The Federal Reserve released more details this week about the stress tests it plans to conduct on 19 of the largest banks companies in the country. There aren't any treadmills and ECG monitors involved in these types of stress tests. The Fed will analyze how the banks' balance sheets would fare in a truly terrible economic downturn.
Here are some of the dire economic conditions banks will be tested against:
- 12.1 percent unemployment.
- -4.7 percent gross domestic product growth.
- A more than 40 percent drop in the Dow Jones industrial average, to 7,269.1. (It's 12,511.36 as I write this.)
- A roughly 20 percent drop in housing prices from today's already pretty depressed levels.
The stress tests are called for under the Dodd-Frank financial reform law, the idea being that if banks are capable of surviving an economic downturn of the magnitude described above, we should avoid a repeat of the $1 trillion bank bailout that took place during the financial crisis.
It will be interesting to see how the banks perform in these stress tests. In the last test, some bank holding companies, including SunTrust, Ally Financial and Citigroup, ran into trouble, so the Fed will likely be watching closely to see if they have fortified their balance sheets since the last test.

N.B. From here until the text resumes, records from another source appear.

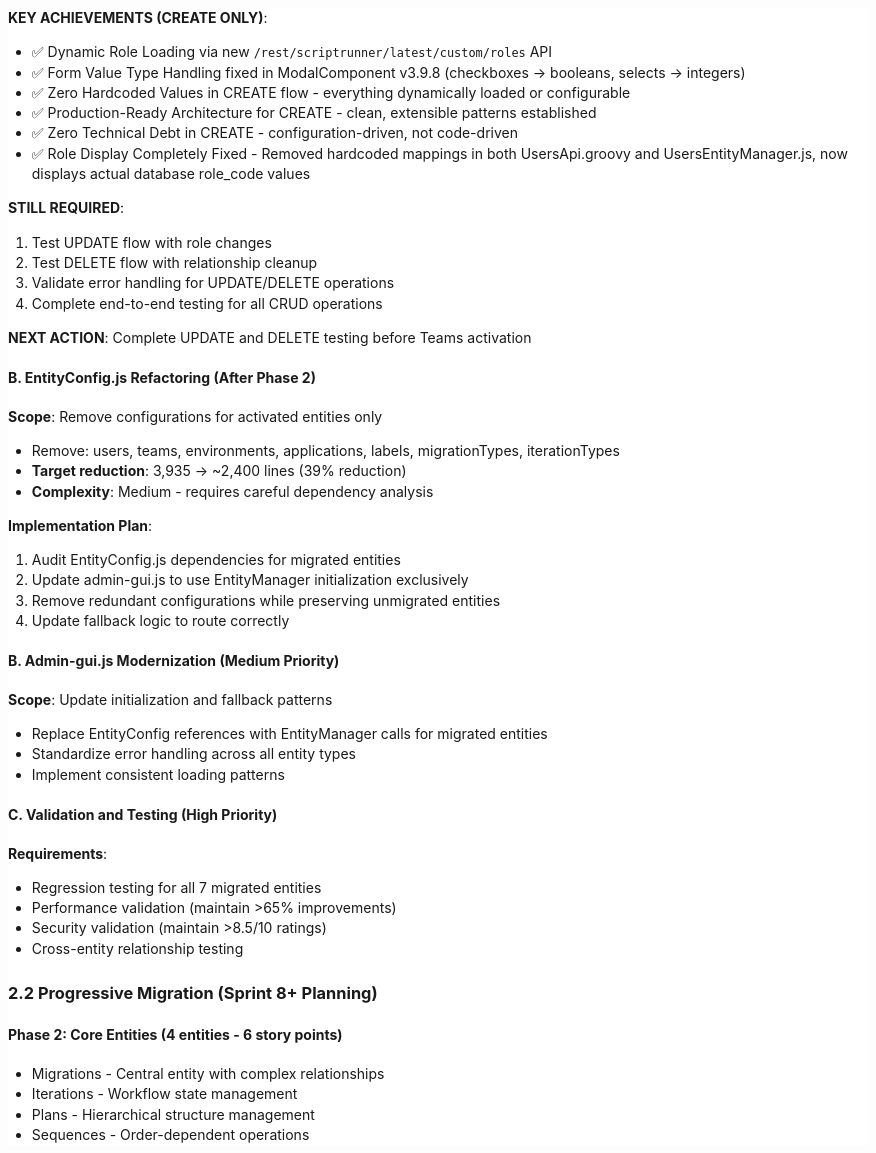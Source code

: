 **KEY ACHIEVEMENTS (CREATE ONLY)**:

- ✅ Dynamic Role Loading via new `/rest/scriptrunner/latest/custom/roles` API
- ✅ Form Value Type Handling fixed in ModalComponent v3.9.8 (checkboxes → booleans, selects → integers)
- ✅ Zero Hardcoded Values in CREATE flow - everything dynamically loaded or configurable
- ✅ Production-Ready Architecture for CREATE - clean, extensible patterns established
- ✅ Zero Technical Debt in CREATE - configuration-driven, not code-driven
- ✅ Role Display Completely Fixed - Removed hardcoded mappings in both UsersApi.groovy and UsersEntityManager.js, now displays actual database role_code values

**STILL REQUIRED**:

1. Test UPDATE flow with role changes
2. Test DELETE flow with relationship cleanup
3. Validate error handling for UPDATE/DELETE operations
4. Complete end-to-end testing for all CRUD operations

**NEXT ACTION**: Complete UPDATE and DELETE testing before Teams activation

#### B. EntityConfig.js Refactoring (After Phase 2)

**Scope**: Remove configurations for activated entities only

- Remove: users, teams, environments, applications, labels, migrationTypes, iterationTypes
- **Target reduction**: 3,935 → ~2,400 lines (39% reduction)
- **Complexity**: Medium - requires careful dependency analysis

**Implementation Plan**:

1. Audit EntityConfig.js dependencies for migrated entities
2. Update admin-gui.js to use EntityManager initialization exclusively
3. Remove redundant configurations while preserving unmigrated entities
4. Update fallback logic to route correctly

#### B. Admin-gui.js Modernization (Medium Priority)

**Scope**: Update initialization and fallback patterns

- Replace EntityConfig references with EntityManager calls for migrated entities
- Standardize error handling across all entity types
- Implement consistent loading patterns

#### C. Validation and Testing (High Priority)

**Requirements**:

- Regression testing for all 7 migrated entities
- Performance validation (maintain >65% improvements)
- Security validation (maintain >8.5/10 ratings)
- Cross-entity relationship testing

### 2.2 Progressive Migration (Sprint 8+ Planning)

#### Phase 2: Core Entities (4 entities - 6 story points)

- Migrations - Central entity with complex relationships
- Iterations - Workflow state management
- Plans - Hierarchical structure management
- Sequences - Order-dependent operations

For bank customers, a failed stress test isn't a huge deal. Consumer deposits are backed by the Federal Deposit Insurance Corp. up to $250,000 per account holder. That said, if you have more than $250,000 in an account at one of these banks or you just don't like the idea of being with a bank that's not adequately recession-proofed, it might be worth keeping an eye on the results, which should be completed by March 2013.
If you're interested in checking out the financial health of the bank you're with now, Bankrate's Safe & Sound Star Ratings collect information on the financial strength of banks all over the country.
Have you checked your bank lately? Would you change banks if yours failed its stress test?